I have my OC accred. and everything.


----------



## TransportJockey (Dec 15, 2010)

I'd say the main problem is that Youre twenty. In most service that means you can't drive which makes you much less useful to them.


----------



## Matt Colb (Dec 15, 2010)

How come it means I cant drive? I have seen that before from a lot of different places. What does it mean. When I lived in Northern CA it was a lot more strict. In SOCAL it is alot less of a matter if your not 21


----------



## TransportJockey (Dec 15, 2010)

A lot of services say twenty one and over to drive due to their insurance policies. And if you have any tickets all that can contribute as well.


----------



## Matt Colb (Dec 15, 2010)

I have 1 ticket on my record that I got 2 years ago. Could that be something that is keeping me back?


----------



## MusicMedic (Dec 16, 2010)

Matt Colb said:


> I have 1 ticket on my record that I got 2 years ago. Could that be something that is keeping me back?



Doctors ambulance requires you to be 21 to work there.. the only reason they(and other companies) do this is because of Insurance requirements.. Insurance is cheaper for people who are older.. because they are more "Responsible" Drivers.. and companies want to save money.. 

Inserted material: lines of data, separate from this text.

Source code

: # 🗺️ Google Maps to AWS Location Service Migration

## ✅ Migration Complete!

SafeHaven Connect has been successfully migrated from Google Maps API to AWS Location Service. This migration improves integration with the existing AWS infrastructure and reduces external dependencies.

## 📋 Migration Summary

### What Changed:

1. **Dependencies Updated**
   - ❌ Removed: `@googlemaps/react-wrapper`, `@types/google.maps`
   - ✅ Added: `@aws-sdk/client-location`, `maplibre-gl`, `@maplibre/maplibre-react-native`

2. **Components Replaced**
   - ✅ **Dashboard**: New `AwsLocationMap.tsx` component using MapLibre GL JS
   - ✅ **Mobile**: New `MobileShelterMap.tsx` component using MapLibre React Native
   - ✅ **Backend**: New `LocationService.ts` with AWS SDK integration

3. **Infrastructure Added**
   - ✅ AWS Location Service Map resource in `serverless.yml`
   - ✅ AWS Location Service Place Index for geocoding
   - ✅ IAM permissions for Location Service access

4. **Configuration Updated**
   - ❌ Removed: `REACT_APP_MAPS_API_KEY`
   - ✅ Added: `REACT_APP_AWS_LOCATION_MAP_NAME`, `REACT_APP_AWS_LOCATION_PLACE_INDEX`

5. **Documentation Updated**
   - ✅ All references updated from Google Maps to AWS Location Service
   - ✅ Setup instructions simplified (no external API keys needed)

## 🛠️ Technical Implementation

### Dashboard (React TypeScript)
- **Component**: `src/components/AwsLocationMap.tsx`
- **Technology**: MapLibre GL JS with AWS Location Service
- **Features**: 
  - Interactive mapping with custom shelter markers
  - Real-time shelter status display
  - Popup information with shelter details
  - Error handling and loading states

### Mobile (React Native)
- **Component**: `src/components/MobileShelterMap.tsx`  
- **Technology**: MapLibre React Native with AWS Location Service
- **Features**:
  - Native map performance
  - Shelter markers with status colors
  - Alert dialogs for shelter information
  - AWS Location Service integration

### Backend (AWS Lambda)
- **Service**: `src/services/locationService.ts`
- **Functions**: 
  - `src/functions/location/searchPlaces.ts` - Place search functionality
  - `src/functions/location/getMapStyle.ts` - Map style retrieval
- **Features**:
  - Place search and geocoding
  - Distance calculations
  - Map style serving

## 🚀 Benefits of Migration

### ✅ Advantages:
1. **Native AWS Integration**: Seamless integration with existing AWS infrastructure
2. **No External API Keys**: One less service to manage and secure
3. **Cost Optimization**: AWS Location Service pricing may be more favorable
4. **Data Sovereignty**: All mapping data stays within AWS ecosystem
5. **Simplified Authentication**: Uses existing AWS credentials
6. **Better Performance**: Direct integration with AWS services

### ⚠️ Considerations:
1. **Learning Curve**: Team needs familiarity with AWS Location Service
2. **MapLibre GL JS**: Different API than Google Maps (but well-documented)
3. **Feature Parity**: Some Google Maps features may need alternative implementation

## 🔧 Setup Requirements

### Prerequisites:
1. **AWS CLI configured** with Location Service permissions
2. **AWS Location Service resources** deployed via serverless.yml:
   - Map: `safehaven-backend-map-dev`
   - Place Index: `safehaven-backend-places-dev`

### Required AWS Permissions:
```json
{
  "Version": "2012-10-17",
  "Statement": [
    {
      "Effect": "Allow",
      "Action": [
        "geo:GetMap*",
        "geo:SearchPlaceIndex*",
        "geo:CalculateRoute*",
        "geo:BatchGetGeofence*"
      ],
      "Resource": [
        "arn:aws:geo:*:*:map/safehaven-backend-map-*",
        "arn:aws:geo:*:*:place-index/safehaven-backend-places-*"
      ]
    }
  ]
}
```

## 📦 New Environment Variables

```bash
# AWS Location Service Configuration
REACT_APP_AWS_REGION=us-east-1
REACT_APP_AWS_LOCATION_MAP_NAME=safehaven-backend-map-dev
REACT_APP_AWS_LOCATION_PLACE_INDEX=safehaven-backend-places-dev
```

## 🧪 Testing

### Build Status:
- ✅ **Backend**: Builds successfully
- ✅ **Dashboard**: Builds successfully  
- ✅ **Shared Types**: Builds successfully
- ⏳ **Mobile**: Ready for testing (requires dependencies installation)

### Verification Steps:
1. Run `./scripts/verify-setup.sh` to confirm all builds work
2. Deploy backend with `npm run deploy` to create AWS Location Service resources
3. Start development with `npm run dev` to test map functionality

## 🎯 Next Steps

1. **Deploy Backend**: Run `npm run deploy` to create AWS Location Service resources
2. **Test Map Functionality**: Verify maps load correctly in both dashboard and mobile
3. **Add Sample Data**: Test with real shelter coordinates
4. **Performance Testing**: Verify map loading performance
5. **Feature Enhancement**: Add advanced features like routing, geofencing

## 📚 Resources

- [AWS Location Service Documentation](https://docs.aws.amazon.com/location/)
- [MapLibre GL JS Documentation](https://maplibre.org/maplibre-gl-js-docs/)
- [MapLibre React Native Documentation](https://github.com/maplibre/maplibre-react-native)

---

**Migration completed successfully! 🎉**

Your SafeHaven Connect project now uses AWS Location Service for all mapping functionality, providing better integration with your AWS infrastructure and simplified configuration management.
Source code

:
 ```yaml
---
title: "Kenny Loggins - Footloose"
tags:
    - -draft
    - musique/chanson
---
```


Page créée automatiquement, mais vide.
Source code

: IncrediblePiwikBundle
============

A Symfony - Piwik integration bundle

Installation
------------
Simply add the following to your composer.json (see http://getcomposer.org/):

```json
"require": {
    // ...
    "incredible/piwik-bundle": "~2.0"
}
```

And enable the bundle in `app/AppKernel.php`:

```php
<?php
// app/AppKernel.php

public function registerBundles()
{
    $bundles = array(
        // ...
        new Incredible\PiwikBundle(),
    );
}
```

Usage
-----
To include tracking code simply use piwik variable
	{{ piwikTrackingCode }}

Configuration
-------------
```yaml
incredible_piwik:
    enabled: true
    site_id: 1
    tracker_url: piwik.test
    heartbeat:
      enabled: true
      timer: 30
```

With this economy and overflow of EMT's in the market, there is a lot of candidates, so companies tend to choose the ones that are most qualified.. since they have such a broad selection to choose from

so yes your ticket could also be holding you back.. is the ticket on your record as a Point? or did you go to Traffic school to get it expunged?


----------



## EMT11KDL (Dec 16, 2010)

I work for two different agencies.  I am also 20 years old.  One agency I have been driving for since I was 18, but I had to pass the EVOC first.  The other agency (I volunteer with) I cannot drive due to insurance.  But I am one of like 4 people who have there EVOC for the state of Idaho.  Do I agree with this that I cannot drive, NO.  but its the rule.


----------



## Matt Colb (Dec 16, 2010)

It is just discouraging because I know I can handle the situations. I just hate the feeling of not being able to do something even though I am prepared for it. Or so I think. What are other jobs a young EMT like me can do?


----------